This long but useful article about, among other things, the US progress toward universal healthcare insurance, Microsoft Mail Exchange Servers, and financial analysis, rating, and journalism, offers this summary:

"... insiders create specialized technical knowledge that excludes outsiders -- and specialized technical knowledge creates insiders. Both group dynamics and that technical background make it increasingly difficult to hold a conversation with people outside the group, and the insiders pretty quickly stop trying unless they're forced to.

As insiders begin to use that technical knowledge as the criteria for being admitted to serious conversation, they start losing a lot of important information about what the nonexperts know and are doing. But they don't know what they don't know. So they come to see themselves as the embodied will of the whole group. They forget, in other words, that they are insiders; instead, they think of themselves as the brains of the whole organism. If they know something, then It Is Known. If they do not fully communicate what is happening, this is not an exercise of power to their own ends; it is simply an efficiency measure. One major feature of this dynamic is that insiders rapidly begin to use their specialized technical knowledge to make the outsiders more pliable for their own purposes, without ever really being conscious that this is what they are doing, or how self-serving and dangerous it is.

... what really disturbs me is the sight of so many journalists acting like insiders. ... . But I do subscribe to the ideal of journalism as fundamentally responsible to readers, not to the governments, businesses or organizations they cover. When it comes to the policy process, we're ultimately supposed to be outsiders, not insiders. ...There are of course journalists who only deal with outsiders -- whistle-blowers and activists who are at war with some institution. But this introduces the mirror-image problem, because now you know all about the problems that the whistle-blowers are concerned about and don't understand anything about why the organization does what it does. All journalists are to some extent captured by their sources, whoever they are, simply because that's where we get our information, and the information we get is always shaped by someone else's agenda. But I think you can understand that without embracing it; you fight it as best as you can, with broad sourcing and a soupcon of skepticism about everything you are told.

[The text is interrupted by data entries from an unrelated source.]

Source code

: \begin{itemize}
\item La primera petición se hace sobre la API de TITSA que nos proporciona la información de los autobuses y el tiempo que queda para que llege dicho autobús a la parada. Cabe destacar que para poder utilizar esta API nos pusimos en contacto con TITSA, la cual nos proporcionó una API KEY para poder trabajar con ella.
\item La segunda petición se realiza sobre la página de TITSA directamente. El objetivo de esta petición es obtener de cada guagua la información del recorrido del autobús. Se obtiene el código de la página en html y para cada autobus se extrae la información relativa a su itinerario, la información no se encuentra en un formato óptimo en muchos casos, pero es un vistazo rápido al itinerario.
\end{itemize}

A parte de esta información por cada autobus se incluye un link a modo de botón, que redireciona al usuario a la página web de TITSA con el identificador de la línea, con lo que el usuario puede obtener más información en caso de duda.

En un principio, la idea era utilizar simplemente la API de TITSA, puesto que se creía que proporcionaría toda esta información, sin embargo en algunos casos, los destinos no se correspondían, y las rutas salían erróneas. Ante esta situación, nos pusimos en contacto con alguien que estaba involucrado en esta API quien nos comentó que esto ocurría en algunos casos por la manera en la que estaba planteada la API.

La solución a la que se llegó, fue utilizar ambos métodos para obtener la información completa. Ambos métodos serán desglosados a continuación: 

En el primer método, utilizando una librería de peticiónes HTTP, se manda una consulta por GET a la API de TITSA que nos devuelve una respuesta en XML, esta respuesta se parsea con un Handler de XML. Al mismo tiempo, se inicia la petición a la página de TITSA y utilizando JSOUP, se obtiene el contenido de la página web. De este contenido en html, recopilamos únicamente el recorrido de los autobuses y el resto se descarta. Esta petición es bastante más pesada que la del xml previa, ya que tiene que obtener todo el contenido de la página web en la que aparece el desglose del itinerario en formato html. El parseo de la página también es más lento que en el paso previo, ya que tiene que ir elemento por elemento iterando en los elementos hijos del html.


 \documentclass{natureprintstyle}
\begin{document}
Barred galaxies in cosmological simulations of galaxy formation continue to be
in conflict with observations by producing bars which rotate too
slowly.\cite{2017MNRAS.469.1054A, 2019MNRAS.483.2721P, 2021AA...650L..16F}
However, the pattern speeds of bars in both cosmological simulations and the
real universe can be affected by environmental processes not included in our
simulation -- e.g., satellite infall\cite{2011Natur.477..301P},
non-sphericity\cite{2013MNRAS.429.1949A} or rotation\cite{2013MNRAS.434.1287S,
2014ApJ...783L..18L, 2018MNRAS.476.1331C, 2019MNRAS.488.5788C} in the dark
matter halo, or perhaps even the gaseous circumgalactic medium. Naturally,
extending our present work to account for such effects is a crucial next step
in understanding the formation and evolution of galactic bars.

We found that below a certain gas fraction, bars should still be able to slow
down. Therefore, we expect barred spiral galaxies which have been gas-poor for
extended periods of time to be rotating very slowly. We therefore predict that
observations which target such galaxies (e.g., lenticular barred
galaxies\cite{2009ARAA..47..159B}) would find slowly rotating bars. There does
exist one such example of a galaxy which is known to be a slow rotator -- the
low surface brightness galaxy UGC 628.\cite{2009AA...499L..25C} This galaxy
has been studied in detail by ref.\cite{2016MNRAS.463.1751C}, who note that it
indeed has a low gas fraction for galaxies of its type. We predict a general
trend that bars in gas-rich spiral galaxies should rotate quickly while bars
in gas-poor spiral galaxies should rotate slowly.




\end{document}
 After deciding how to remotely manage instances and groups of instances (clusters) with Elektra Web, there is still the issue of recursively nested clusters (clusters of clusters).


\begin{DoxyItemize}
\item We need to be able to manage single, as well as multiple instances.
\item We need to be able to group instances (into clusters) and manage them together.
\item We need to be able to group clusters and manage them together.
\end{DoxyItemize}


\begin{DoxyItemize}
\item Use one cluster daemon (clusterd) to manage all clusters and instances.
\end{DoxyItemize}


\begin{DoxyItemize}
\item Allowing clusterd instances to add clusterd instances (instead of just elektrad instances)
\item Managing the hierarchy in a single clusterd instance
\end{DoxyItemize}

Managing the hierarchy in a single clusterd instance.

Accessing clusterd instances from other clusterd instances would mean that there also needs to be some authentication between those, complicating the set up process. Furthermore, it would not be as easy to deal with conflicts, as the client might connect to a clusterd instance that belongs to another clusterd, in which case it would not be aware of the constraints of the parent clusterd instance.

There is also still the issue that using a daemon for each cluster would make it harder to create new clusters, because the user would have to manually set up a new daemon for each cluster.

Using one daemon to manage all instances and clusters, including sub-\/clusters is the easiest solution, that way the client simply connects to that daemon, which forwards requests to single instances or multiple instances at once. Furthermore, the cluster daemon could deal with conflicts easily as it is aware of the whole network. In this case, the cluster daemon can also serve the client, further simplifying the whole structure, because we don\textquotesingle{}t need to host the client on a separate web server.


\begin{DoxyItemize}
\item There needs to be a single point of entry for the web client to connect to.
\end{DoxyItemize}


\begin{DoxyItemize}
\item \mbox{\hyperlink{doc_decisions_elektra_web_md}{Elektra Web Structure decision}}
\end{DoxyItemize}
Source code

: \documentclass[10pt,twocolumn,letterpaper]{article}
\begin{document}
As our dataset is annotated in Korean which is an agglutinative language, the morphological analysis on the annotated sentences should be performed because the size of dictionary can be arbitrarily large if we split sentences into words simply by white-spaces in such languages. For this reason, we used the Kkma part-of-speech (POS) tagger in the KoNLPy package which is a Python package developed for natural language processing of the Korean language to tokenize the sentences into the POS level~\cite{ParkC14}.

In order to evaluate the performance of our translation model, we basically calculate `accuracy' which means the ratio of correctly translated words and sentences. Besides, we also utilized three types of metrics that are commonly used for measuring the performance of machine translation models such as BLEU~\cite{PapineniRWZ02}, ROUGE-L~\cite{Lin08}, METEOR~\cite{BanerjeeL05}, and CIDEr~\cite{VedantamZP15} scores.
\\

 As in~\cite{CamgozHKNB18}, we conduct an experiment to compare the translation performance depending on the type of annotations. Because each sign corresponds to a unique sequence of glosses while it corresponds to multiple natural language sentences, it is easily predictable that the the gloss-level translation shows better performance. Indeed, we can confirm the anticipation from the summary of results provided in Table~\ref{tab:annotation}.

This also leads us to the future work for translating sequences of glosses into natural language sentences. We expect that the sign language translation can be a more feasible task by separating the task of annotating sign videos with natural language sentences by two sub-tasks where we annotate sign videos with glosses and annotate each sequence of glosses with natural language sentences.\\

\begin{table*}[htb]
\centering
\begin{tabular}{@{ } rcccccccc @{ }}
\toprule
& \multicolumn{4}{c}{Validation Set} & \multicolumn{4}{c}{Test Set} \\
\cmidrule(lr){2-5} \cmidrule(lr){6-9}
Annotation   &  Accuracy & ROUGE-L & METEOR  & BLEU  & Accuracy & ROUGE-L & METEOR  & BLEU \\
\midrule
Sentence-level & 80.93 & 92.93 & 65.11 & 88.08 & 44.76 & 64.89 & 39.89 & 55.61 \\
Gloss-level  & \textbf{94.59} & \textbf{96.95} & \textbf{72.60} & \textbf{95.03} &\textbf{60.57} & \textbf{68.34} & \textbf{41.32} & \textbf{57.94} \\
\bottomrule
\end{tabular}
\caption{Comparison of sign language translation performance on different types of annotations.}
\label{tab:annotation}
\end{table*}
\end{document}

All of which is to say that on every story we report, we should always be the outsiders; most important, we should always, always identify with our readers over the insider experts. That doesn't mean we can't root for a political party, or a policy, or a company. We are customers and citizens as well as writers, and we have a rooting interest in our own society. But it does mean that we should not think of ourselves as part of the policy elite; we should identify ourselves with our readers, who are not only less informed than the insiders, but also less informed than we are. "

I'm trying and failing to think of the name of one mainstream media celebrity journalist who takes this approach to climate insiders. Any suggestions?

Nov 20, 2014 at 5:34 PM | Unregistered Commenterpouncer

None. But then, should any mainstream media celebrity journalist take this approach, I suggest that they would very quickly no longer be a mainstream media celebrity journalist. As most of them are smart enough to see this, none of them are prepared to fall on their pens. The truth comes a lowly second to the bank-balance.

Nov 20, 2014 at 9:04 PM | Registered CommenterRadical Rodent

David Rose comes to mind as does Chris Booker. I know a few US names but they don't consistently report on climate issues. I'm surely forgetting names!

Nov 21, 2014 at 1:05 AM | Registered Commentershub

The author, Megan McArdle, has written at least a few non-insider things about climate herself. Anyone remember her excellent article on the Gleick/Heartland affair? Describing the fake memo, it had this great description:

Basically, it reads like it was written from the secret villain lair in a Batman comic. By an intern.